BLAKE, CASSELS & GRAYDON LLP v BAKER HUGHES CANADA COMPANY, 2019 ABQB 233

Dilts j

10.10: Time limitation on reviewing retainer agreements and charges
10.9: Reasonableness of retainer agreements and charges subject to review
13.5: Variation of time periods

Case Summary

The Respondent had retained the Applicant law firm to represent it in a complex and fast-paced lawsuit, pursuant to a retainer agreement (the “Retainer”). The terms of the Retainer included that legal fees would be charged based on time incurred, and that accounts would be paid in a timely manner as a condition for continued legal service.

The Applicant issued 23 accounts to the Respondent over a period of approximately 1.5 years, all of which were paid. The Respondent later appointed new counsel and entered into without prejudice discussions with the Applicant taking issue with certain of its accounts. When those discussions ended, the Respondent applied to extend the 6-month time limit imposed by Rule 10.10(2) to review 15 of the Applicant’s accounts.

Justice Dilts first noted that pursuant to Rules 10.9 and 10.10, the reasonableness of a lawyer’s account may be reviewed by a Review Officer within 6 months from the date the account was issued. While Rule 10.10(2) creates a time limit for such a review, it is not a limitation period and may be extended by the Court pursuant to Rule 13.5(2). Her Ladyship explained that the right of review promotes public confidence in the administration of justice, but the time limit ensures that requests for review are made promptly and that finality may be expected after a reasonable period of time. The review process allows for disputes to be resolved efficiently, encourages clients to raise concerns quickly, and allows lawyers to assess whether a receivable will or will not be collected in a timely manner.

Justice Dilts explained that the decision to extend the 6 month deadline pursuant to Rule 13.5(2) is discretionary. The Court should consider the policy and principles underlying the Rule along with the interests of justice, and may consider a non-exhaustive list of factors in doing so, including the extent of the delay, prejudice, whether there is evidence of over-charging, the relationship between the lawyer and client, the first intent to tax, and whether there was agreement to any amount.

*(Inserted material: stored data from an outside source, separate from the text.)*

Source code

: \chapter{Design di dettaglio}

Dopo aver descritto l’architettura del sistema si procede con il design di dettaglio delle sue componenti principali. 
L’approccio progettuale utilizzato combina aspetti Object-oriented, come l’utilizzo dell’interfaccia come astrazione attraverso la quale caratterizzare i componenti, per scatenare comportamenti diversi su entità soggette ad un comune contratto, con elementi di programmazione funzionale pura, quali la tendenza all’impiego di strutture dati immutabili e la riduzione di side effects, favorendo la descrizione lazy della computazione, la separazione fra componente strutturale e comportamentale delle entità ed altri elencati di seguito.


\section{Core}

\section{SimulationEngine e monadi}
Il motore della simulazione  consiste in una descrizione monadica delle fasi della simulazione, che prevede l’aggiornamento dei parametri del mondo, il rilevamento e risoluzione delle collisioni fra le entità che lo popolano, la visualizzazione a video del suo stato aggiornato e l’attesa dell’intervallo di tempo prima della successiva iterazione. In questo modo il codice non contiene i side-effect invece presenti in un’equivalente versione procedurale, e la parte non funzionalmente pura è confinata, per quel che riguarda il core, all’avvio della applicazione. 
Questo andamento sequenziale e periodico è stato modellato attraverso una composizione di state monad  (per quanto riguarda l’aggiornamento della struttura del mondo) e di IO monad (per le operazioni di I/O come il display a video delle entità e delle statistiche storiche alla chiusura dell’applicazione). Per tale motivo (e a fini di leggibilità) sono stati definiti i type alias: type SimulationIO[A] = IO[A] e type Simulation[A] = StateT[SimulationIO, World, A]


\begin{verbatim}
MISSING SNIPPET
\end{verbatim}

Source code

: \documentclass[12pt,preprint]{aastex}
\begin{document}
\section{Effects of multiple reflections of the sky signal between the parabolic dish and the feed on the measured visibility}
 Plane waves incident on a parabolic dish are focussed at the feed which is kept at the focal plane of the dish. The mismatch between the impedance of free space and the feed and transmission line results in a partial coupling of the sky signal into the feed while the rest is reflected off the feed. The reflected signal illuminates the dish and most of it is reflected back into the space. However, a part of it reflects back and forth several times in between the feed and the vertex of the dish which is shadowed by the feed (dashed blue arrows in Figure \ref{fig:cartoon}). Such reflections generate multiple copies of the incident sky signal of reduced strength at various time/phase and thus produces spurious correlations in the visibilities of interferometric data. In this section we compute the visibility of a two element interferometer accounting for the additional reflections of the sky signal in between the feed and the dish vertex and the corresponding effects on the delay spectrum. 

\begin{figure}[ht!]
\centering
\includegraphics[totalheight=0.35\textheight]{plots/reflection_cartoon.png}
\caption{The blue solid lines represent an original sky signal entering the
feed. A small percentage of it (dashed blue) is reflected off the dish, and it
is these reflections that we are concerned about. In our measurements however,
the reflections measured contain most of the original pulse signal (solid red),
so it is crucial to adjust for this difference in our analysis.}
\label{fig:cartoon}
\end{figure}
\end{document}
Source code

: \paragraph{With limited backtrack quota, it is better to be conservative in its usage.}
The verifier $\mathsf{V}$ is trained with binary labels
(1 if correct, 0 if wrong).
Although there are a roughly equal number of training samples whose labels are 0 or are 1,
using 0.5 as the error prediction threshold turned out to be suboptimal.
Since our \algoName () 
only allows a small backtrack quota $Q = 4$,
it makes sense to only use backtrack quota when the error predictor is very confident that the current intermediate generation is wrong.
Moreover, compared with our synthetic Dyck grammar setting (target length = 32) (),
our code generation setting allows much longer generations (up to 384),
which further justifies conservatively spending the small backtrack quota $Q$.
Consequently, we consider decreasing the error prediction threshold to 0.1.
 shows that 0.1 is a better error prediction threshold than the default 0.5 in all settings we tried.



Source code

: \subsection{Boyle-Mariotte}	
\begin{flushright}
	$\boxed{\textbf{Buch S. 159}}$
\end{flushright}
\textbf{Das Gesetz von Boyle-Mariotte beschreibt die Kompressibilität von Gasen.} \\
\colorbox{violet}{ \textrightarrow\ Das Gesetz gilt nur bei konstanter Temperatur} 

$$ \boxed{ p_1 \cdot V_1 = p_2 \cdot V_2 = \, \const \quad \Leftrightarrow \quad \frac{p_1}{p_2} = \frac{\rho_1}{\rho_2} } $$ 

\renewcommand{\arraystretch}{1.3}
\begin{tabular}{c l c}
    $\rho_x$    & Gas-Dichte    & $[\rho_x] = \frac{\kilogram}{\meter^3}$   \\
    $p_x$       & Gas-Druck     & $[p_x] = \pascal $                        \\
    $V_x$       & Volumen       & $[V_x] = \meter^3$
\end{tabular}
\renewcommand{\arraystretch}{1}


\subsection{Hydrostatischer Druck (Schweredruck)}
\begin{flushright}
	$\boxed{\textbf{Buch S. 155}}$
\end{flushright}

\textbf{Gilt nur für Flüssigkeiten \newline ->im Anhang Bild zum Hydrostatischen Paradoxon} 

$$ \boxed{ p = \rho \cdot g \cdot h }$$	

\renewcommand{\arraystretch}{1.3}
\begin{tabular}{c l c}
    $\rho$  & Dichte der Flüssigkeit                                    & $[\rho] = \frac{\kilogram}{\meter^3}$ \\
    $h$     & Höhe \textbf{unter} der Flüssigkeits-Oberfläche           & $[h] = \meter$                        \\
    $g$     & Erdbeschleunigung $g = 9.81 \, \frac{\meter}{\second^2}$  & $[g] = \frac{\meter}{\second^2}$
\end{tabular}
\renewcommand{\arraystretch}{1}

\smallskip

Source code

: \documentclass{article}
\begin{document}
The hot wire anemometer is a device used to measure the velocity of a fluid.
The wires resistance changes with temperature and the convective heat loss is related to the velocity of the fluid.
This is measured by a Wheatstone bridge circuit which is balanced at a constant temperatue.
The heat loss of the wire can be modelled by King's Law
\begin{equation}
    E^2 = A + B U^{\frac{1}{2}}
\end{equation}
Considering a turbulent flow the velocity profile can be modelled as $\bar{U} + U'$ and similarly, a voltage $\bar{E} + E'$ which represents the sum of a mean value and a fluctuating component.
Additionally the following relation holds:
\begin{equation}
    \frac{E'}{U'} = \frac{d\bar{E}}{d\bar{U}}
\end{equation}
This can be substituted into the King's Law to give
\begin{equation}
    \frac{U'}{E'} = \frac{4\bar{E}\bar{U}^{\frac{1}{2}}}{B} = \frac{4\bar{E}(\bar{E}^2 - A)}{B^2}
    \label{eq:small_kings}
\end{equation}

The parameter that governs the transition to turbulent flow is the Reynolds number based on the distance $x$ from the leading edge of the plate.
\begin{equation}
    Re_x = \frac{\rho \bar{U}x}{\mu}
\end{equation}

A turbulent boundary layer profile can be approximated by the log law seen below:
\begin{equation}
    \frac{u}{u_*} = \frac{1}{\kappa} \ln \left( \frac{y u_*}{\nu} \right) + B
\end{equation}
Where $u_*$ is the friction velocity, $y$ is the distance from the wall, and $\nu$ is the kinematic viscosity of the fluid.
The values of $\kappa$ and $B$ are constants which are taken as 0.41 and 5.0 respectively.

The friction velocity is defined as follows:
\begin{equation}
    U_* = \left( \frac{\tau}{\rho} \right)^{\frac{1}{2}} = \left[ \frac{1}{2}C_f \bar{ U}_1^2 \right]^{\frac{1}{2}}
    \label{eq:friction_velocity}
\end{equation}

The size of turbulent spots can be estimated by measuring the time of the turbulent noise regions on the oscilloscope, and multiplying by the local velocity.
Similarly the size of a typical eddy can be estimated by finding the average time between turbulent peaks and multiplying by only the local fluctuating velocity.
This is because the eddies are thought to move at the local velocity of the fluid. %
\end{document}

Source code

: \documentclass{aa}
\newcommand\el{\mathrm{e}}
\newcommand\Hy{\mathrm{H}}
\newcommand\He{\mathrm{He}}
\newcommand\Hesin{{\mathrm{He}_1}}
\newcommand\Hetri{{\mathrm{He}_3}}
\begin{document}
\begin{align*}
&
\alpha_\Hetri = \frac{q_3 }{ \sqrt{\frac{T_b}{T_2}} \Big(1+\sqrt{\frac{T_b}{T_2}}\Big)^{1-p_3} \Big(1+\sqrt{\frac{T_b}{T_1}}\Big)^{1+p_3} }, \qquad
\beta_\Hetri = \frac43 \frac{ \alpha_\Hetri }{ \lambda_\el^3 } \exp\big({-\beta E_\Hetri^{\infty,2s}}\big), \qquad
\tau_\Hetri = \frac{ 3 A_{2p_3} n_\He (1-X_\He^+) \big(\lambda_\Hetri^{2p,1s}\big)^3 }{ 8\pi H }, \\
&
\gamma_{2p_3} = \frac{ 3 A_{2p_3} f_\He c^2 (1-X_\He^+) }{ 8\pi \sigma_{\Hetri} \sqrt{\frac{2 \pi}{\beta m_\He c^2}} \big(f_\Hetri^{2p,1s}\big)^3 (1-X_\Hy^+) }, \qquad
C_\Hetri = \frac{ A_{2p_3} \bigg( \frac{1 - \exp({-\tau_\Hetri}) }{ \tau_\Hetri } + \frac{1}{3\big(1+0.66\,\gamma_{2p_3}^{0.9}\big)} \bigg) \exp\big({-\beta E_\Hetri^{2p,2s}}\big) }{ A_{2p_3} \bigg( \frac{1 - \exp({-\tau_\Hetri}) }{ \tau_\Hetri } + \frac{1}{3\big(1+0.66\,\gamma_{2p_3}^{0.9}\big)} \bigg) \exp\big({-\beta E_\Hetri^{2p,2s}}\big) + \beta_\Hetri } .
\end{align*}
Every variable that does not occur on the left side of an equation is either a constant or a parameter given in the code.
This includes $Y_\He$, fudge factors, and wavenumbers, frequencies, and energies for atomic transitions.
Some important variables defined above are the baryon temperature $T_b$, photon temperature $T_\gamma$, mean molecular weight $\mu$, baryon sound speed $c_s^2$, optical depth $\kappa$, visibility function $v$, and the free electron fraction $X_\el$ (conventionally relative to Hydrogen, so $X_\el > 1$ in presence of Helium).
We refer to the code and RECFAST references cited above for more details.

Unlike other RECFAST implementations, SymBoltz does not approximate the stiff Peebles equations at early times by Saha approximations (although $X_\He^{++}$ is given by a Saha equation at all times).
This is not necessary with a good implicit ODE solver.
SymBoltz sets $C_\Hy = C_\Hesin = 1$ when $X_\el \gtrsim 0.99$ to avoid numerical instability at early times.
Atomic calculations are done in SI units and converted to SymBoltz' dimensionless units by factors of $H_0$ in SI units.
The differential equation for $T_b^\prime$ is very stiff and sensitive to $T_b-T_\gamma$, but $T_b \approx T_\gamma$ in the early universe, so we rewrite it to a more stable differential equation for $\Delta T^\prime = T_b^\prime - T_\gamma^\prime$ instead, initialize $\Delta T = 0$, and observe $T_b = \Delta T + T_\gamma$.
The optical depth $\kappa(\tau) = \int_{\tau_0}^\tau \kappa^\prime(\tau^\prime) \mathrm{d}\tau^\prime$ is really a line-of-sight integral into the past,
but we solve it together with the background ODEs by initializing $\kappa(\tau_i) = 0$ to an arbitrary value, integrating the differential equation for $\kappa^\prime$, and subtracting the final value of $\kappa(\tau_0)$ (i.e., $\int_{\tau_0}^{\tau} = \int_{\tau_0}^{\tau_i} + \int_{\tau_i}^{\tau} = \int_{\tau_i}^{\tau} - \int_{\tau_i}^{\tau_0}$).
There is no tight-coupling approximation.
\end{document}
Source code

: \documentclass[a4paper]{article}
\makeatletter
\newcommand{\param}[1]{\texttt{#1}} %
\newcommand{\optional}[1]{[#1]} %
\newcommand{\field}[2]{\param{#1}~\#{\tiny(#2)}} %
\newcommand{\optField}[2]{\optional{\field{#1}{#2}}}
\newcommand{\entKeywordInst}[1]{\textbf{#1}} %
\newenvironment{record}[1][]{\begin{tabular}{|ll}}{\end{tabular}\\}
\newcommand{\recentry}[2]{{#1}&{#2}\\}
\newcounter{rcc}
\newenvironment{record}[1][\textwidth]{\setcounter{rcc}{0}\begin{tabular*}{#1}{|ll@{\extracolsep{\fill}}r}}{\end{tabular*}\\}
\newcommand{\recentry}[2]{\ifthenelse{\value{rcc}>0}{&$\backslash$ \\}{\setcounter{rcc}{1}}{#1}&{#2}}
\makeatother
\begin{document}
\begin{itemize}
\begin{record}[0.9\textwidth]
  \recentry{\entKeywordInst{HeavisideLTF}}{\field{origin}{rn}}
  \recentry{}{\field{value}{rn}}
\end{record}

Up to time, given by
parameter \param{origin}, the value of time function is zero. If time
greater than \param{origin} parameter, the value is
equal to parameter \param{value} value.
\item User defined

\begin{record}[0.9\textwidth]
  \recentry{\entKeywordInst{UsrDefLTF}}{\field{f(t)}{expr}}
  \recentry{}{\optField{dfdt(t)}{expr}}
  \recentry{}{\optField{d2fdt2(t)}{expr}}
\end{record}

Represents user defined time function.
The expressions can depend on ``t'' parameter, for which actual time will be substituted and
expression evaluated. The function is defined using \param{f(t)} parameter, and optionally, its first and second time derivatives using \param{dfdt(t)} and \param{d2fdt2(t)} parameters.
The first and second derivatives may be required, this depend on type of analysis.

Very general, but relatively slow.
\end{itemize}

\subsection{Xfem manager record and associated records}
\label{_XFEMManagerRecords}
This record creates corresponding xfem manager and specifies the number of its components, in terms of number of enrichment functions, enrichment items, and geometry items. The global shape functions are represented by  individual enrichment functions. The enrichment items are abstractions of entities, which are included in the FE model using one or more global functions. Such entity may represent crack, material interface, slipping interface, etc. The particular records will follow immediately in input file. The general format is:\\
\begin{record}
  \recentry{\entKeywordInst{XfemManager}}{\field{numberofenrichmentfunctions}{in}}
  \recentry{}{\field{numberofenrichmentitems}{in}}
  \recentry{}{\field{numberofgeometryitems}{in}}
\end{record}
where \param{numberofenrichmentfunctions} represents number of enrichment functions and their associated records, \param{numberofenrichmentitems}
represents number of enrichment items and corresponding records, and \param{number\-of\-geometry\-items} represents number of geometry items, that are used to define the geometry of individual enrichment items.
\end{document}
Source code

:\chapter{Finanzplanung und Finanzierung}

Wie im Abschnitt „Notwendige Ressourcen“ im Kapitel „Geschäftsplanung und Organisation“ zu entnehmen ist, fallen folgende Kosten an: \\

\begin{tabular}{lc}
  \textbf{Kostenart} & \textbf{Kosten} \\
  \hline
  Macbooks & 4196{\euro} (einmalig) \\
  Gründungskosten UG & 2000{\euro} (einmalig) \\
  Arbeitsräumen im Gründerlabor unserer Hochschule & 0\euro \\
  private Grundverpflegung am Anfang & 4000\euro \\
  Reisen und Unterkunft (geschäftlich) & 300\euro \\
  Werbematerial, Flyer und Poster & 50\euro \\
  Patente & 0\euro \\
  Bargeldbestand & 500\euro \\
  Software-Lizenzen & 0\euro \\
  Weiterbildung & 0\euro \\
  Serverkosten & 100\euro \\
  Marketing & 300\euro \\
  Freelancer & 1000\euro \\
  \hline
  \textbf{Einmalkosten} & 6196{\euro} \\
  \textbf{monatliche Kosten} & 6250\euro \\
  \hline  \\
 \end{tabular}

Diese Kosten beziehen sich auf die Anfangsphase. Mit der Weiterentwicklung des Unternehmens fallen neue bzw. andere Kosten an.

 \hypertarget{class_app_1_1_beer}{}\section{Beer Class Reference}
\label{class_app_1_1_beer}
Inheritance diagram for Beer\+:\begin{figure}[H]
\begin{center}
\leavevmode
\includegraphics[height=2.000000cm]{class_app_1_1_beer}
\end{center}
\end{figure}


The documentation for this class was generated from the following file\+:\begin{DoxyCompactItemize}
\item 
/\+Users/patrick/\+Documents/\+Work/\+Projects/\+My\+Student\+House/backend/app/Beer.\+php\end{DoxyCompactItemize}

These factors may be inter-related and should be weighed together.

In this case, Justice Dilts found that the Respondent had put the Applicant on notice that it had concerns about legal fees early on, even though it waited to initiate a formal review process. However, the Respondent was a sophisticated client and had provided no reason for the delay. The potential prejudice from the delay included inconvenience to the Applicant, but that prejudice was not quantifiable or inordinate. Her Ladyship also noted that the Applicant’s fees were significantly higher than the estimate that it had provided, and held that the Respondent’s payment of disputed fees during the litigation should not be held against it. Further, Her Ladyship noted that despite the Applicant being a “sophisticated law firm with a robust accounting system”, its accounts were not transparent or consistent, which weighed in favour of extending time for review. As such, Justice Dilts extended the time limit imposed by Rule 10.10(2) for the accounts to be reviewed.